Previous studies demonstrate the siloed nature of the oral health care profession which is transitioning towards integrated primary health care in Australia [15]. Accordingly, the first point of contact for migrants within the health care system is primary health care providers. Namely, CALD mothers reported the general practitioner and community nurses and midwives, which is thus an opportune time to advance oral health care for migrant CALD communities. A ‘Watch me grow study’ in Sydney, conducted by Garg et al. substantiated that CALD parents attend general practitioners for all their children’s health care needs. Preference for doctors from the same cultural or linguistic background was further verified [39]. Furthermore, a qualitative study identified the need for collaborative care across the health sector to address social determinants [15]. Thus, our findings align with the evidence, encouraging further integration of oral and general primary health care [17].

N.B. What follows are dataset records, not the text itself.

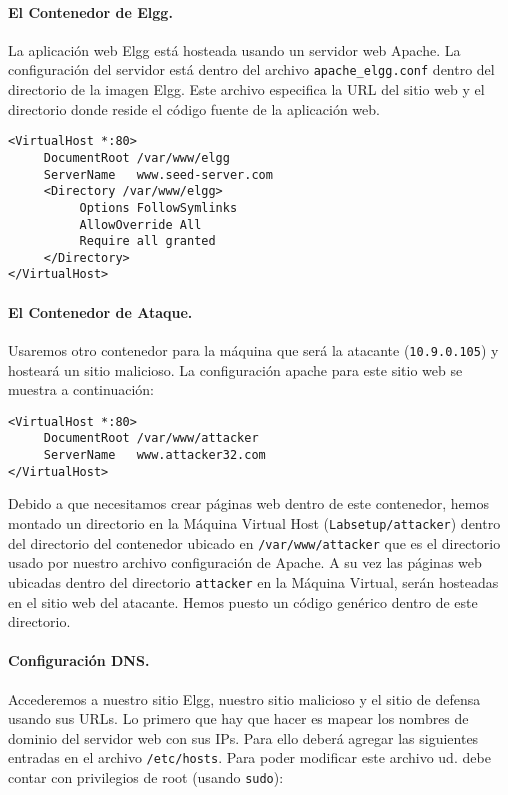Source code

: \vspace{0.1in}
\paragraph{El Contenedor de Elgg.}
La aplicación web Elgg está hosteada usando un servidor web Apache.
La configuración del servidor está dentro del archivo \texttt{apache\_elgg.conf} dentro del directorio de la imagen Elgg.
Este archivo especifica la URL del sitio web y el directorio donde reside el código fuente de la aplicación web.

\begin{lstlisting}
<VirtualHost *:80>
     DocumentRoot /var/www/elgg
     ServerName   www.seed-server.com
     <Directory /var/www/elgg>
          Options FollowSymlinks
          AllowOverride All
          Require all granted
     </Directory>
</VirtualHost>
\end{lstlisting}

\paragraph{El Contenedor de Ataque.}
Usaremos otro contenedor para la máquina que será la atacante (\texttt{10.9.0.105}) y hosteará un sitio malicioso.
La configuración apache para este sitio web se muestra a continuación:

\begin{lstlisting}
<VirtualHost *:80>
     DocumentRoot /var/www/attacker
     ServerName   www.attacker32.com
</VirtualHost>
\end{lstlisting}
 
Debido a que necesitamos crear páginas web dentro de este contenedor, hemos montado un directorio en la Máquina Virtual Host (\texttt{Labsetup/attacker}) dentro del directorio del contenedor ubicado en \texttt{/var/www/attacker} que es el directorio usado por nuestro archivo configuración de Apache. A su vez las páginas web ubicadas dentro del directorio \texttt{attacker} en la Máquina Virtual, serán hosteadas en el sitio web del atacante. Hemos puesto un código genérico dentro de este directorio.

\paragraph{Configuración DNS.}
Accederemos a nuestro sitio Elgg, nuestro sitio malicioso y el sitio de defensa usando sus URLs.
Lo primero que hay que hacer es mapear los nombres de dominio del servidor web con sus IPs. Para ello deberá agregar las siguientes entradas en el archivo \texttt{/etc/hosts}.
Para poder modificar este archivo ud. debe contar con privilegios de root (usando \texttt{sudo}):

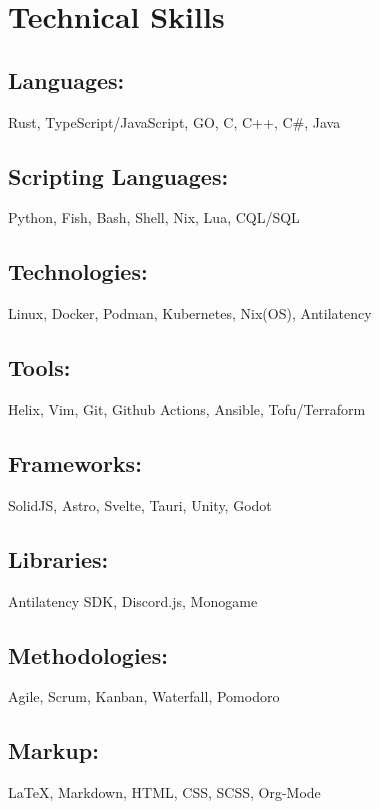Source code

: \section{Technical Skills}

\subsection{Languages:} Rust, TypeScript/JavaScript, GO, C, C++, C\#, Java
\subsection{Scripting Languages:} Python, Fish, Bash, Shell, Nix, Lua, CQL/SQL 
\subsection{Technologies:} Linux, Docker, Podman, Kubernetes, Nix(OS), Antilatency 
\subsection{Tools:} Helix, Vim, Git, Github Actions, Ansible, Tofu/Terraform
\subsection{Frameworks:} SolidJS, Astro, Svelte, Tauri, Unity, Godot
\subsection{Libraries:} Antilatency SDK, Discord.js, Monogame
\subsection{Methodologies:} Agile, Scrum, Kanban, Waterfall, Pomodoro
\subsection{Markup:} {\LaTeX}, Markdown, HTML, CSS, SCSS, Org-Mode
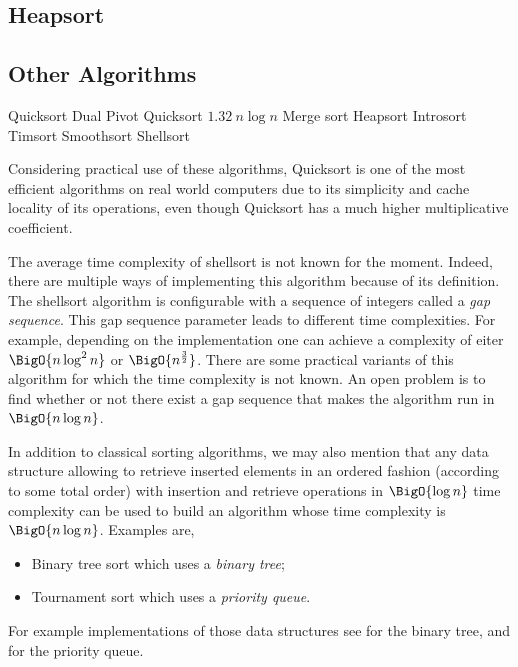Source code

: \subsection*{Heapsort}

\subsection*{Other Algorithms}

Quicksort \cite{hoare:1962}
Dual Pivot Quicksort \(1.32~n \log n\) \cite{yaroslavskiy:2009}
Merge sort  \cite{leiserson:2001,goldstine:1948}
Heapsort  \cite{leiserson:2001}
Introsort  \cite{musser:1997}
Timsort \cite{martelli:2006}
Smoothsort \cite{dijkstra:1982}
Shellsort \cite{shell:1959}

Considering practical use of these algorithms, Quicksort is one of the most
efficient algorithms on real world computers due to its simplicity and cache
locality of its operations, even though Quicksort has a much higher
multiplicative coefficient.

The average time complexity of shellsort is not known for the moment. Indeed,
there are multiple ways of implementing this algorithm because of its
definition. The shellsort algorithm is configurable with a sequence of integers
called a \emph{gap sequence}. This gap sequence parameter leads to different
time complexities. For example, depending on the implementation one can achieve
a complexity of eiter $\BigO{n \log^2 n}$ or $\BigO{n^{\frac{3}{2}}}$. There
are some practical variants of this algorithm for which the time complexity is
not known. An open problem is to find whether or not there exist a gap sequence
that makes the algorithm run in $\BigO{n \log n}$.

In addition to classical sorting algorithms, we may also
mention that any data structure allowing to retrieve inserted elements in an
ordered fashion (according to some total order) with insertion and retrieve
operations in $\BigO{\log n}$ time complexity can be used to build an algorithm
whose time complexity is $\BigO{n \log n}$. Examples are,

\begin{itemize}
\item Binary tree sort which uses a \emph{binary tree};
\item Tournament sort which uses a \emph{priority queue}.
\end{itemize}

For example implementations of those data structures see
\citet*{sleator:1985} for the binary tree, and
\citet*{leiserson:2001} for the priority queue.
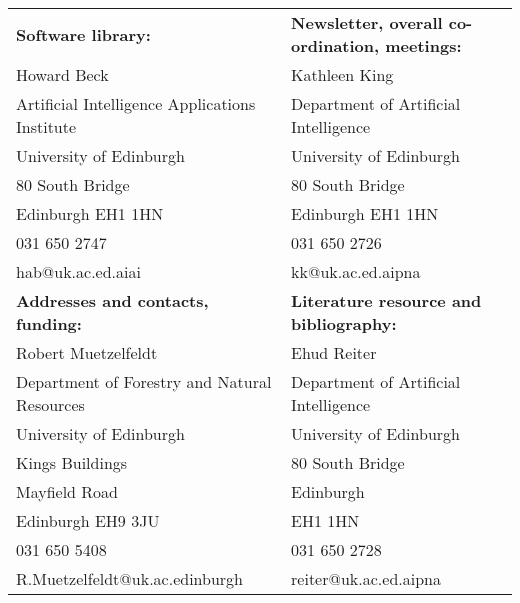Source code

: \begin{tabular}{l|l}
{\bf Software library:} & {\bf Newsletter, overall co-ordination,
meetings:}\\ 
Howard Beck &  Kathleen King\\
Artificial Intelligence Applications Institute &  Department of
Artificial Intelligence \\
University of Edinburgh & University of Edinburgh\\
80 South Bridge & 80 South Bridge\\
Edinburgh EH1 1HN & Edinburgh EH1 1HN\\
031 650 2747 & 031 650 2726\\
hab@uk.ac.ed.aiai & kk@uk.ac.ed.aipna\\
\hline
{\bf Addresses and contacts, funding:} & {\bf Literature resource and bibliography:} \\ 
Robert Muetzelfeldt & Ehud Reiter\\
Department of Forestry and Natural Resources &   Department of Artificial Intelligence\\
University of Edinburgh & University of Edinburgh\\
Kings Buildings & 80 South Bridge\\
 Mayfield Road &  Edinburgh\\
Edinburgh   EH9 3JU & EH1 1HN\\
 031 650 5408 & 031 650 2728\\
 R.Muetzelfeldt@uk.ac.edinburgh & reiter@uk.ac.ed.aipna\\
\hline

\end{tabular}


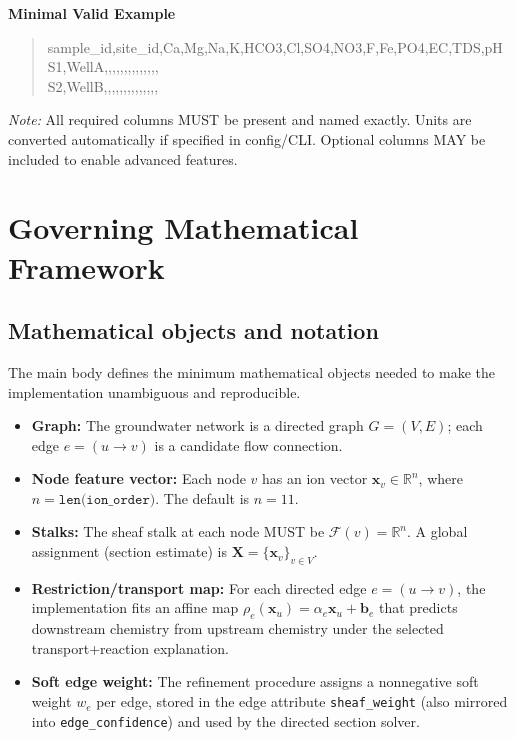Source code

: \documentclass[12pt,a4paper]{article}
\theoremstyle{plain}
\theoremstyle{definition}
\theoremstyle{remark}
\begin{document}
\textbf{Minimal Valid Example}
\begin{quote}\ttfamily\small\raggedright
sample\_id,\allowbreak site\_id,\allowbreak Ca,\allowbreak Mg,\allowbreak Na,\allowbreak K,\allowbreak HCO3,\allowbreak Cl,\allowbreak SO4,\allowbreak NO3,\allowbreak F,\allowbreak Fe,\allowbreak PO4,\allowbreak EC,\allowbreak TDS,\allowbreak pH\\
S1,\allowbreak WellA,,,,,,,,,,,,,,\\
S2,\allowbreak WellB,,,,,,,,,,,,,,
\end{quote}

\textit{Note:} All required columns MUST be present and named exactly. Units are converted automatically if specified in config/CLI. Optional columns MAY be included to enable advanced features.

\section{Governing Mathematical Framework}\label{sec:math_framework}

\subsection{Mathematical objects and notation}\label{sec:notation}
The main body defines the minimum mathematical objects needed to make the implementation unambiguous and reproducible.
\begin{itemize}
	\item \textbf{Graph:} The groundwater network is a directed graph $G=(V,E)$; each edge $e=(u\to v)$ is a candidate flow connection.
	\item \textbf{Node feature vector:} Each node $v$ has an ion vector $\mathbf{x}_v\in\mathbb{R}^n$, where $n=\texttt{len(ion\_order)}$. The default is $n=11$.
	\item \textbf{Stalks:} The sheaf stalk at each node MUST be $\mathcal{F}(v)=\mathbb{R}^n$. A global assignment (section estimate) is $\mathbf{X}=\{\mathbf{x}_v\}_{v\in V}$.
	\item \textbf{Restriction/transport map:} For each directed edge $e=(u\to v)$, the implementation fits an affine map
	$\rho_e(\mathbf{x}_u)=\alpha_e\mathbf{x}_u+\mathbf{b}_e$ that predicts downstream chemistry from upstream chemistry under the selected transport+reaction explanation.
	\item \textbf{Soft edge weight:} The refinement procedure assigns a nonnegative soft weight $w_e$ per edge, stored in the edge attribute \texttt{sheaf\_\allowbreak weight} (also mirrored into \texttt{edge\_\allowbreak confidence}) and used by the directed section solver.
\end{itemize}
\end{document}
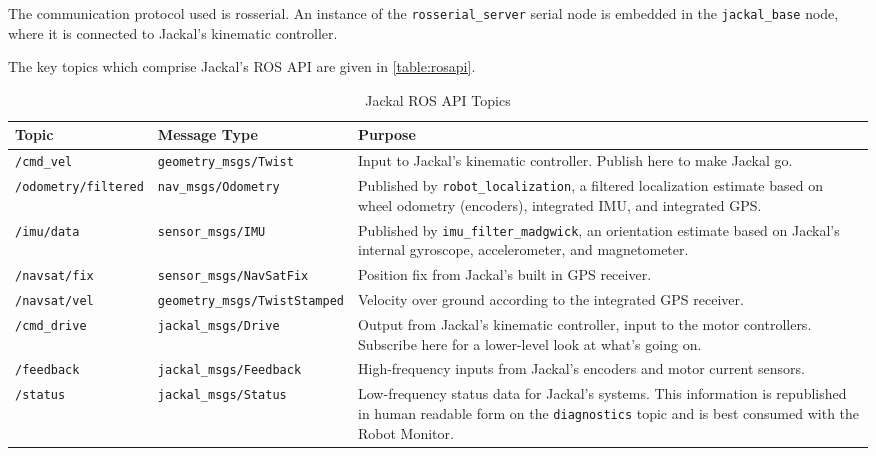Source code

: \documentclass[]{clearpath-latex/clearpath-manual}
\begin{document}
The communication protocol used is rosserial. An instance of the \lstinline{rosserial_server}
serial node is embedded in the \lstinline{jackal_base} node, where it is connected to
Jackal's kinematic controller.

The key topics which comprise Jackal's ROS API are given in \autoref{table:rosapi}.

\bgroup
\begin{table}[htp]
\begin{tabular}{  l  l  p{7cm} }
\hline
Topic & Message Type & Purpose \\ \hline

\lstinline!/cmd_vel! & \lstinline!geometry_msgs/Twist! &
Input to Jackal's kinematic controller. Publish here to make Jackal go. \\ \hline
\lstinline!/odometry/filtered! & \lstinline!nav_msgs/Odometry! &
Published by \lstinline!robot_localization!, a filtered localization estimate based
on wheel odometry (encoders), integrated IMU, and integrated GPS. \\ \hline

\lstinline!/imu/data! & \lstinline!sensor_msgs/IMU! &
Published by \lstinline!imu_filter_madgwick!, an orientation estimate based on Jackal's
internal gyroscope, accelerometer, and magnetometer. \\ \hline
\lstinline!/navsat/fix! & \lstinline!sensor_msgs/NavSatFix! &
Position fix from Jackal's built in GPS receiver. \\ \hline
\lstinline!/navsat/vel! & \lstinline!geometry_msgs/TwistStamped! &
Velocity over ground according to the integrated GPS receiver.\\ \hline

\lstinline!/cmd_drive! & \lstinline!jackal_msgs/Drive! &
Output from Jackal's kinematic controller, input to the motor controllers. Subscribe here for a lower-level look at what's going on. \\ \hline
\lstinline!/feedback! & \lstinline!jackal_msgs/Feedback! &
High-frequency inputs from Jackal's encoders and motor current sensors. \\ \hline
\lstinline!/status! & \lstinline!jackal_msgs/Status! &
Low-frequency status data for Jackal's systems. This information is republished in human
readable form on the \lstinline!diagnostics! topic and is best consumed with the Robot
Monitor. \\ \hline
\end{tabular}
\caption{Jackal ROS API Topics}
\label{table:rosapi}
\end{table}
\egroup
\end{document}
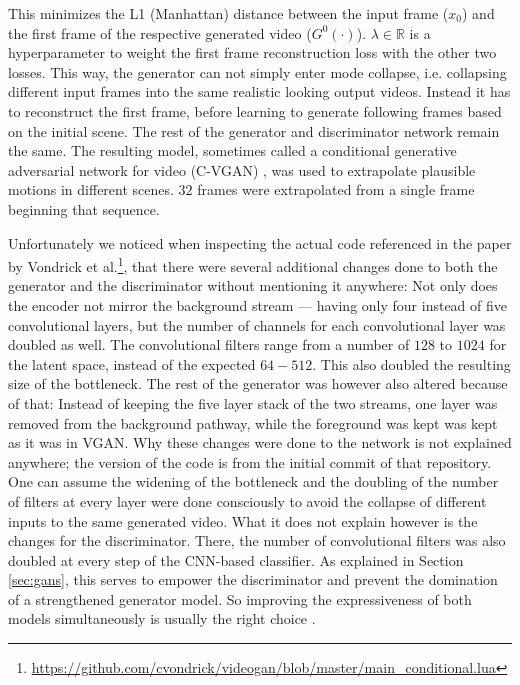 This minimizes the L1 (Manhattan) distance between the input frame ($x_0$) and the first frame of the respective generated video ($G^0(\cdot)$). $\lambda \in \mathbb{R}$ is a hyperparameter to weight the first frame reconstruction loss with the other two losses. This way, the generator can not simply enter mode collapse, i.e. collapsing different input frames into the same realistic looking output videos. Instead it has to reconstruct the first frame, before learning to generate following frames based on the initial scene. The rest of the generator and discriminator network remain the same.  The resulting model, sometimes called a conditional generative adversarial network for video (C-VGAN) \cite{tulyakov2018mocogan}, was used to extrapolate plausible motions in different scenes. $32$ frames were extrapolated from a single frame beginning that sequence. 

Unfortunately we noticed when inspecting the actual code referenced in the paper by Vondrick et al.\footnote{\url{https://github.com/cvondrick/videogan/blob/master/main_conditional.lua}}, that there were several additional changes done to both the generator and the discriminator without mentioning it anywhere: Not only does the encoder not mirror the background stream --- having only four instead of five convolutional layers, but the number of channels for each convolutional layer was doubled as well. The convolutional filters range from a number of $128$ to $1024$ for the latent space, instead of the expected $64-512$. This also doubled the resulting size of the bottleneck. The rest of the generator was however also altered because of that: Instead of keeping the five layer stack of the two streams, one layer was removed from the background pathway, while the foreground was kept was kept as it was in VGAN. Why these changes were done to the network is not explained anywhere; the version of the code is from the initial commit of that repository. One can assume the widening of the bottleneck and the doubling of the number of filters at every layer were done consciously to avoid the collapse of different inputs to the same generated video. What it does not explain however is the changes for the discriminator. There, the number of convolutional filters was also doubled at every step of the CNN-based classifier. As explained in Section \ref{sec:gans}, this serves to empower the discriminator and prevent the domination of a strengthened generator model. So improving the expressiveness of both models simultaneously is usually the right choice \cite{roth2017stabilizing, zhang2018convergence}.\\

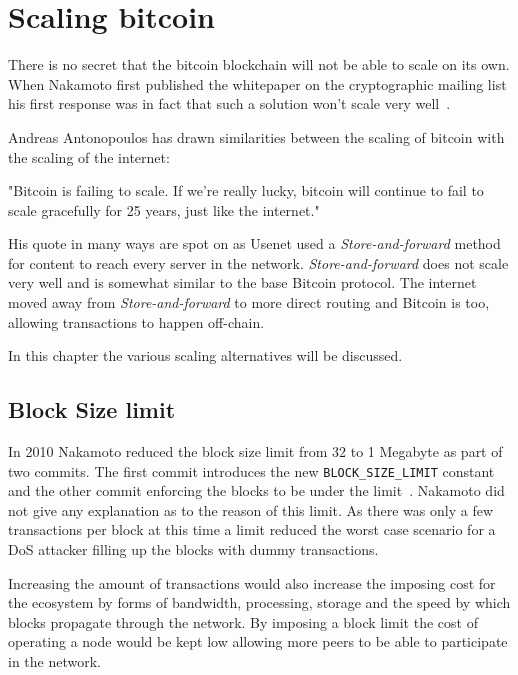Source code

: \chapter{Scaling bitcoin}

There is no secret that the bitcoin blockchain will not be able to scale on its own. When Nakamoto first published the whitepaper on the cryptographic mailing list his first response was in fact that such a solution won't scale very well~\cite{donald:scale}. 

Andreas Antonopoulos has drawn similarities between the scaling of bitcoin with the scaling of the internet:

\begin{displayquote}
	"Bitcoin is failing to scale. If we’re really lucky, bitcoin will continue to fail to scale gracefully for 25 years, just like the internet."~\cite{antonopoulos:the:internet:of:money}
\end{displayquote}

His quote in many ways are spot on as Usenet used a \textit{Store-and-forward} method for content to reach every server in the network. \textit{Store-and-forward} does not scale very well and is somewhat similar to the base Bitcoin protocol. The internet moved away from \textit{Store-and-forward} to more direct routing and Bitcoin is too, allowing transactions to happen off-chain.

In this chapter the various scaling alternatives will be discussed.

\section{Block Size limit}

In 2010 Nakamoto reduced the block size limit from 32 to 1 Megabyte as part of two commits. The first commit introduces the new \texttt{BLOCK\_SIZE\_LIMIT} constant~\cite{nakamoto:commit:1} and the other commit enforcing the blocks to be under the limit~\cite{nakamoto:commit:2}. Nakamoto did not give any explanation as to the reason of this limit. As there was only a few transactions per block at this time a limit reduced the worst case scenario for a DoS attacker filling up the blocks with dummy transactions. 

Increasing the amount of transactions would also increase the imposing cost for the ecosystem by forms of bandwidth, processing, storage and the speed by which blocks propagate through the network. By imposing a block limit the cost of operating a node would be kept low allowing more peers to be able to participate in the network. 

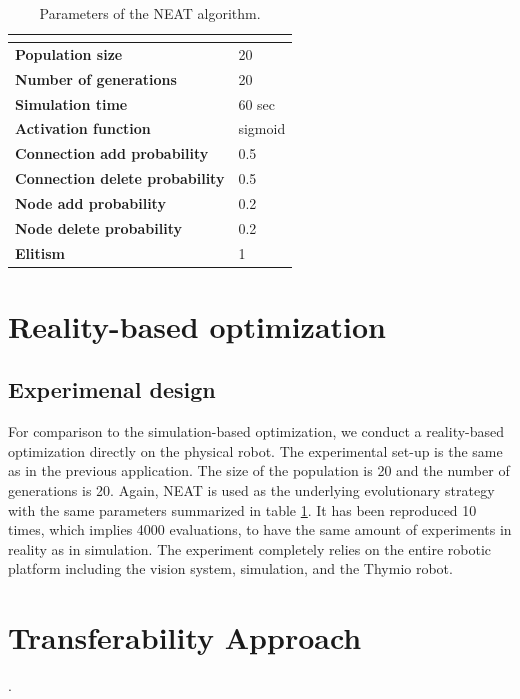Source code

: \begin{table}[H]
\centering
\begin{tabular}{ll}
\hline
\textbf{}                      & \textbf{} \\ \hline
\textbf{Population size}       & 20        \\
\textbf{Number of generations} & 20        \\
\textbf{Simulation time}       & 60 sec    \\
\textbf{Activation function}             & sigmoid       \\
\textbf{Connection add probability}              & 0.5       \\
\textbf{Connection delete probability}              & 0.5       \\
\textbf{Node add probability}              & 0.2       \\
\textbf{Node delete probability}              & 0.2       \\
\textbf{Elitism}  & 1      
\end{tabular}
\caption{Parameters of the NEAT algorithm.}
\label{tab:neat_parameters}
\end{table}

\section{Reality-based optimization}

\subsection{Experimenal design}

For comparison to the simulation-based optimization, we conduct a reality-based optimization directly on the physical robot. The experimental set-up is the same as in the previous application. The size of the population is 20 and the number of generations is 20. Again, NEAT is used as the underlying evolutionary strategy with the same parameters summarized in table \ref{tab:neat_parameters}. It has been reproduced 10 times, which implies 4000 evaluations, to have the same amount of experiments in reality as in simulation. The experiment completely relies on the entire robotic platform including the vision system, simulation, and the Thymio robot.

\section{Transferability Approach}.

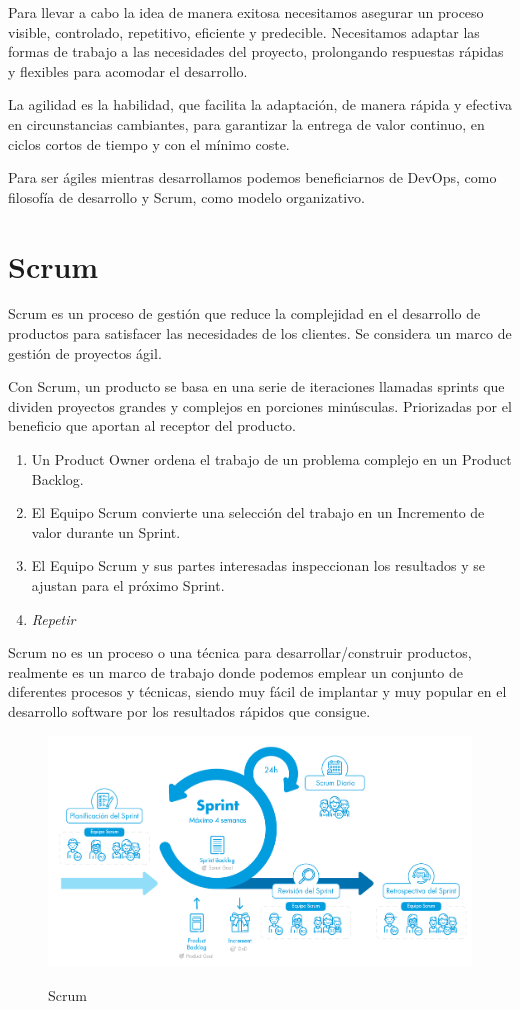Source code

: \documentclass[12pt,twoside,titlepage]{report}
\begin{document}
Para llevar a cabo la idea de manera exitosa necesitamos asegurar un proceso visible, controlado, repetitivo, eficiente y predecible. Necesitamos adaptar las formas de trabajo a las necesidades del proyecto, prolongando respuestas rápidas y flexibles para acomodar el desarrollo.

La agilidad es la habilidad, que facilita la adaptación, de manera rápida y efectiva en circunstancias cambiantes, para garantizar la entrega de valor continuo, en ciclos cortos de tiempo y con el mínimo coste.

Para ser ágiles mientras desarrollamos podemos beneficiarnos de DevOps, como filosofía de desarrollo y Scrum, como modelo organizativo.

\section{Scrum}

Scrum es un proceso de gestión que reduce la complejidad en el desarrollo de productos para satisfacer las necesidades de los clientes. Se considera un marco de gestión de proyectos ágil.

Con Scrum, un producto se basa en una serie de iteraciones llamadas sprints que dividen proyectos grandes y complejos en porciones minúsculas. Priorizadas por el beneficio que aportan al receptor del producto.

\begin{enumerate}
    \item Un Product Owner ordena el trabajo de un problema complejo en un Product Backlog.
    \item El Equipo Scrum convierte una selección del trabajo en un Incremento de valor durante un Sprint.
    \item El Equipo Scrum y sus partes interesadas inspeccionan los resultados y se ajustan para el próximo Sprint.
    \item \textit{Repetir}
\end{enumerate}

Scrum no es un proceso o una técnica para desarrollar/construir productos, realmente es un marco de trabajo donde podemos emplear un conjunto de diferentes procesos y técnicas, siendo muy fácil de implantar y muy popular en el desarrollo software por los resultados rápidos que consigue.

\begin{figure}[H]
    \centering
    \includegraphics[scale=0.39]{Scrum/Scrum}
    \label{fig:Scrum}
    \caption{Scrum}
\end{figure}
\end{document}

Notably, the contributions from this study offer dental experiences and insights within the multicultural Australian health care context, which is largely lacking in the literature. Key strengths of the paper include data saturation, self-reflexivity [29] and firsthand recount of oral health care experiences in this population. Although, with a diverse group of CALD mothers, this study does not adequately reflect the views and experiences of all CALD mothers. Transferability is also not appropriate with qualitative studies in specific context - samples, however the study provides important insights in dental access and utilisation for CALD communities. Our sampling method also highlights the inequitable opportunity to participate in this study, whereby flyers were distributed online or through community channels, therefore CALD mothers without membership to these groups were inadvertently excluded from the sampling and recruitment process. Slightly over half the group comprised mothers with tertiary qualifications, indicating a high level of knowledge or access to resources, information or employment networks. We acknowledge that the dental diaspora is skewed with specific ethnic communities who attain high levels of education and thus greater numbers of dental students from diverse backgrounds should be supported to reflect the multicultural Australian population. Findings could differ in groups with varied levels of English proficiency, particularly refugee groups. During recruitment, multiple efforts were made to differing ethnic groups, including Samoan, Arabic and Vietnamese networks, however this approach was unsuccessful, respectively. A community health worker further assisted with the distribution of study details to CALD parenting groups, however COVID-19 lockdowns occurred, which halted this process. Further qualitative research should consider acculturation [19], socioeconomic and immigration impacts in oral health. Importantly, findings represent CALD voices thereby contributing to the body of knowledge in oral health equity, migrant populations and provider experiences.

Conclusion

The present study examined oral health care appropriateness and relevance for CALD mothers. Our study highlights positive attitudes and experiences with the dental diaspora, as reported by first generation CALD migrant mothers. This included cultural and/or linguistic factors, waived costs and appointment flexibility. Inequalities in access or utilisation of dental care is further championed through key health sector gatekeepers, specifically the GP and community nurses. The dental diaspora is an essential health workforce that could stem inequalities and inequities in oral and general health for CALD communities. Subsequently, this study supports primary health sector integration, as aligned to UHC and the WHO resolution on oral health care.